■ **Saved entries**:
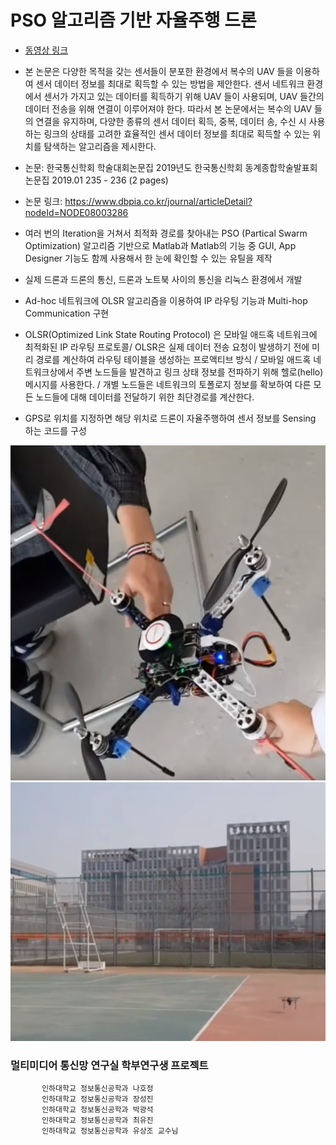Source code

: # PSO 알고리즘 기반 자율주행 드론  
* [동영상 링크](https://www.youtube.com/watch?v=be__jxvsqGE "유튜브")  
* 본 논문은 다양한 목적을 갖는 센서들이 분포한 환경에서 복수의 UAV 들을 이용하여 센서 데이터 정보를 최대로 획득할 수 있는 방법을 제안한다. 센서 네트워크 환경에서 센서가 가지고 있는 데이터를 획득하기 위해 UAV 들이 사용되며, UAV 들간의 데이터 전송을 위해 연결이 이루어져야 한다. 따라서 본 논문에서는 복수의 UAV 들의 연결을 유지하며, 다양한 종류의 센서 데이터 획득, 중복, 데이터 송, 수신 시 사용하는 링크의 상태를 고려한 효율적인 센서 데이터 정보를 최대로 획득할 수 있는 위치를 탐색하는 알고리즘을 제시한다.  
  
* 논문: 한국통신학회 학술대회논문집 2019년도 한국통신학회 동계종합학술발표회 논문집 2019.01 235 - 236 (2 pages)  
  
* 논문 링크: https://www.dbpia.co.kr/journal/articleDetail?nodeId=NODE08003286 

* 여러 번의 Iteration을 거쳐서 최적화 경로를 찾아내는 PSO (Partical Swarm Optimization) 알고리즘 기반으로 Matlab과 Matlab의 기능 중 GUI, App Designer 기능도 함께 사용해서 한 눈에 확인할 수 있는 유틸을 제작  

* 실제 드론과 드론의 통신, 드론과 노트북 사이의 통신을 리눅스 환경에서 개발  
* Ad-hoc 네트워크에 OLSR 알고리즘을 이용하여 IP 라우팅 기능과 Multi-hop Communication 구현  
* OLSR(Optimized Link State Routing Protocol) 은 모바일 애드혹 네트워크에 최적화된 IP 라우팅 프로토콜/ OLSR은 실제 데이터 전송 요청이 발생하기 전에 미리 경로를 계산하여 라우팅 테이블을 생성하는 프로액티브 방식 / 모바일 애드혹 네트워크상에서 주변 노드들을 발견하고 링크 상태 정보를 전파하기 위해 헬로(hello) 메시지를 사용한다. / 개별 노드들은 네트워크의 토폴로지 정보를 확보하여 다른 모든 노드들에 대해 데이터를 전달하기 위한 최단경로를 계산한다.  
* GPS로 위치를 지정하면 해당 위치로 드론이 자율주행하여 센서 정보를 Sensing 하는 코드를 구성  

![image](./설명1.png)  
![image](./설명2.png)  

### 멀티미디어 통신망 연구실 학부연구생 프로젝트  

           인하대학교 정보통신공학과 나호정  
           인하대학교 정보통신공학과 장성진  
           인하대학교 정보통신공학과 박광석  
           인하대학교 정보통신공학과 최유진  
           인하대학교 정보통신공학과 유상조 교수님  
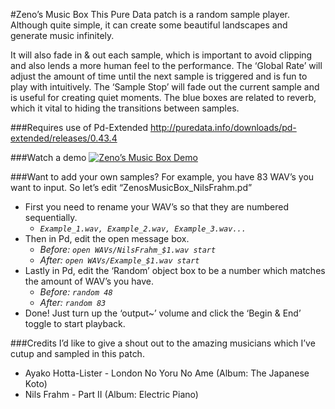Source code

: #Zeno’s Music Box
This Pure Data patch is a random sample player. Although quite simple, it can create some beautiful landscapes and generate music infinitely.

It will also fade in & out each sample, which is important to avoid clipping and also lends a more human feel to the performance. The ‘Global Rate’ will adjust the amount of time until the next sample is triggered and is fun to play with intuitively. The ‘Sample Stop’ will fade out the current sample and is useful for creating quiet moments. The blue boxes are related to reverb, which it vital to hiding the transitions between samples.

###Requires use of Pd-Extended
http://puredata.info/downloads/pd-extended/releases/0.43.4

###Watch a demo
[![Zeno’s Music Box Demo](https://img.youtube.com/vi/lKmvMRn6uU0/0.jpg)](https://www.youtube.com/watch?v=lKmvMRn6uU0)

###Want to add your own samples?
For example, you have 83 WAV’s you want to input. So let’s edit “ZenosMusicBox_NilsFrahm.pd”
- First you need to rename your WAV’s so that they are numbered sequentially.
  - *`Example_1.wav, Example_2.wav, Example_3.wav...`*
- Then in Pd, edit the open message box.
  - *Before: `open WAVs/NilsFrahm_$1.wav start`*
  - *After: `open WAVs/Example_$1.wav start`*
- Lastly in Pd, edit the ‘Random’ object box to be a number which matches the amount of WAV’s you have.
  - *Before: `random 48`*
  - *After: `random 83`*
- Done! Just turn up the ‘output~’ volume and click the ‘Begin & End’ toggle to start playback.

###Credits
I’d like to give a shout out to the amazing musicians which I’ve cutup and sampled in this patch.
- Ayako Hotta-Lister - London No Yoru No Ame (Album: The Japanese Koto)
- Nils Frahm - Part II (Album: Electric Piano)
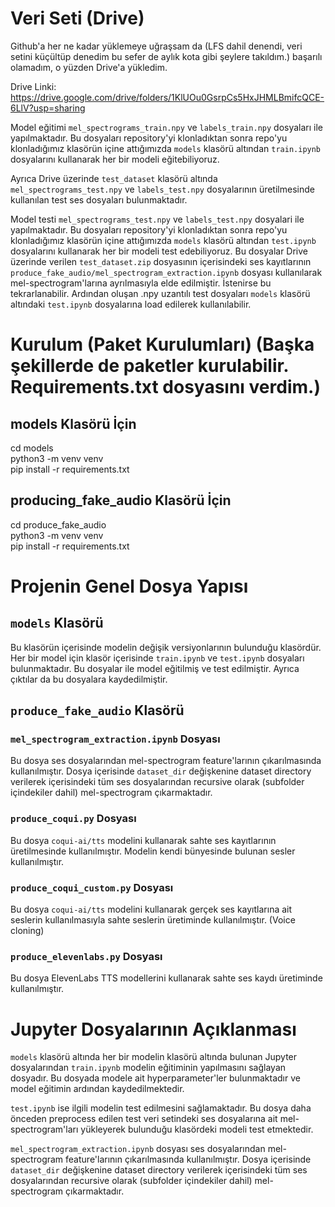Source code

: # Veri Seti (Drive)
Github'a her ne kadar yüklemeye uğraşsam da (LFS dahil denendi, veri setini küçültüp denedim bu sefer de aylık kota gibi şeylere takıldım.) başarılı olamadım, o yüzden Drive'a yükledim.

Drive Linki: https://drive.google.com/drive/folders/1KlUOu0GsrpCs5HxJHMLBmifcQCE-6LlV?usp=sharing

Model eğitimi `mel_spectrograms_train.npy` ve `labels_train.npy` dosyaları ile yapılmaktadır. Bu dosyaları repository'yi klonladıktan sonra repo'yu klonladığımız klasörün içine attığımızda `models` klasörü altından `train.ipynb` dosyalarını kullanarak her bir modeli eğitebiliyoruz.

Ayrıca Drive üzerinde `test_dataset` klasörü altında `mel_spectrograms_test.npy` ve `labels_test.npy` dosyalarının üretilmesinde kullanılan test ses dosyaları bulunmaktadır.

Model testi `mel_spectrograms_test.npy` ve `labels_test.npy` dosyalari ile yapılmaktadır. Bu dosyaları repository'yi klonladıktan sonra repo'yu klonladığımız klasörün içine attığımızda `models` klasörü altından `test.ipynb` dosyalarını kullanarak her bir modeli test edebiliyoruz. Bu dosyalar Drive üzerinde verilen `test_dataset.zip` dosyasının içerisindeki ses kayıtlarının `produce_fake_audio/mel_spectrogram_extraction.ipynb` dosyası kullanılarak mel-spectrogram'larına ayrılmasıyla elde edilmiştir. İstenirse bu tekrarlanabilir. Ardından oluşan .npy uzantılı test dosyaları `models` klasörü altındaki `test.ipynb` dosyalarına load edilerek kullanılabilir.

# Kurulum (Paket Kurulumları) (Başka şekillerde de paketler kurulabilir. Requirements.txt dosyasını verdim.)

## models Klasörü İçin
cd models <br>
python3 -m venv venv <br>
pip install -r requirements.txt

## producing_fake_audio Klasörü İçin
cd produce_fake_audio <br>
python3 -m venv venv <br>
pip install -r requirements.txt

# Projenin Genel Dosya Yapısı

## `models` Klasörü

Bu klasörün içerisinde modelin değişik versiyonlarının bulunduğu klasördür. Her bir model için klasör içerisinde `train.ipynb` ve `test.ipynb` dosyaları bulunmaktadır. Bu dosyalar ile model eğitilmiş ve test edilmiştir. Ayrıca çıktılar da bu dosyalara kaydedilmiştir.

## `produce_fake_audio` Klasörü

### `mel_spectrogram_extraction.ipynb` Dosyası

Bu dosya ses dosyalarından mel-spectrogram feature'larının çıkarılmasında kullanılmıştır. Dosya içerisinde `dataset_dir` değişkenine dataset directory verilerek içerisindeki tüm ses dosyalarından recursive olarak (subfolder içindekiler dahil) mel-spectrogram çıkarmaktadır.

### `produce_coqui.py` Dosyası

Bu dosya `coqui-ai/tts` modelini kullanarak sahte ses kayıtlarının üretilmesinde kullanılmıştır. Modelin kendi bünyesinde bulunan sesler kullanılmıştır.

### `produce_coqui_custom.py` Dosyası

Bu dosya `coqui-ai/tts` modelini kullanarak gerçek ses kayıtlarına ait seslerin kullanılmasıyla sahte seslerin üretiminde kullanılmıştır. (Voice cloning)

### `produce_elevenlabs.py` Dosyası

Bu dosya ElevenLabs TTS modellerini kullanarak sahte ses kaydı üretiminde kullanılmıştır.

# Jupyter Dosyalarının Açıklanması

`models` klasörü altında her bir modelin klasörü altında bulunan Jupyter dosyalarından `train.ipynb` modelin eğitiminin yapılmasını sağlayan dosyadır. Bu dosyada modele ait hyperparameter'ler bulunmaktadır ve model eğitimin ardından kaydedilmektedir.

`test.ipynb` ise ilgili modelin test edilmesini sağlamaktadır. Bu dosya daha önceden preprocess edilen test veri setindeki ses dosyalarına ait mel-spectrogram'ları yükleyerek bulunduğu klasördeki modeli test etmektedir.

`mel_spectrogram_extraction.ipynb` dosyası ses dosyalarından mel-spectrogram feature'larının çıkarılmasında kullanılmıştır. Dosya içerisinde `dataset_dir` değişkenine dataset directory verilerek içerisindeki tüm ses dosyalarından recursive olarak (subfolder içindekiler dahil) mel-spectrogram çıkarmaktadır.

■ **INSTRUCTIONS TO FOLLOW**: Beginning with the first line of the records above, extract each line exactly through the line that holds "Multi-hop Communication 구현", both ends included. Omit pictures.

■ **PROBLEM SOLUTION**:
Source code

: # PSO 알고리즘 기반 자율주행 드론  
* [동영상 링크](https://www.youtube.com/watch?v=be__jxvsqGE "유튜브")  
* 본 논문은 다양한 목적을 갖는 센서들이 분포한 환경에서 복수의 UAV 들을 이용하여 센서 데이터 정보를 최대로 획득할 수 있는 방법을 제안한다. 센서 네트워크 환경에서 센서가 가지고 있는 데이터를 획득하기 위해 UAV 들이 사용되며, UAV 들간의 데이터 전송을 위해 연결이 이루어져야 한다. 따라서 본 논문에서는 복수의 UAV 들의 연결을 유지하며, 다양한 종류의 센서 데이터 획득, 중복, 데이터 송, 수신 시 사용하는 링크의 상태를 고려한 효율적인 센서 데이터 정보를 최대로 획득할 수 있는 위치를 탐색하는 알고리즘을 제시한다.  
  
* 논문: 한국통신학회 학술대회논문집 2019년도 한국통신학회 동계종합학술발표회 논문집 2019.01 235 - 236 (2 pages)  
  
* 논문 링크: https://www.dbpia.co.kr/journal/articleDetail?nodeId=NODE08003286 

* 여러 번의 Iteration을 거쳐서 최적화 경로를 찾아내는 PSO (Partical Swarm Optimization) 알고리즘 기반으로 Matlab과 Matlab의 기능 중 GUI, App Designer 기능도 함께 사용해서 한 눈에 확인할 수 있는 유틸을 제작  

* 실제 드론과 드론의 통신, 드론과 노트북 사이의 통신을 리눅스 환경에서 개발  
* Ad-hoc 네트워크에 OLSR 알고리즘을 이용하여 IP 라우팅 기능과 Multi-hop Communication 구현  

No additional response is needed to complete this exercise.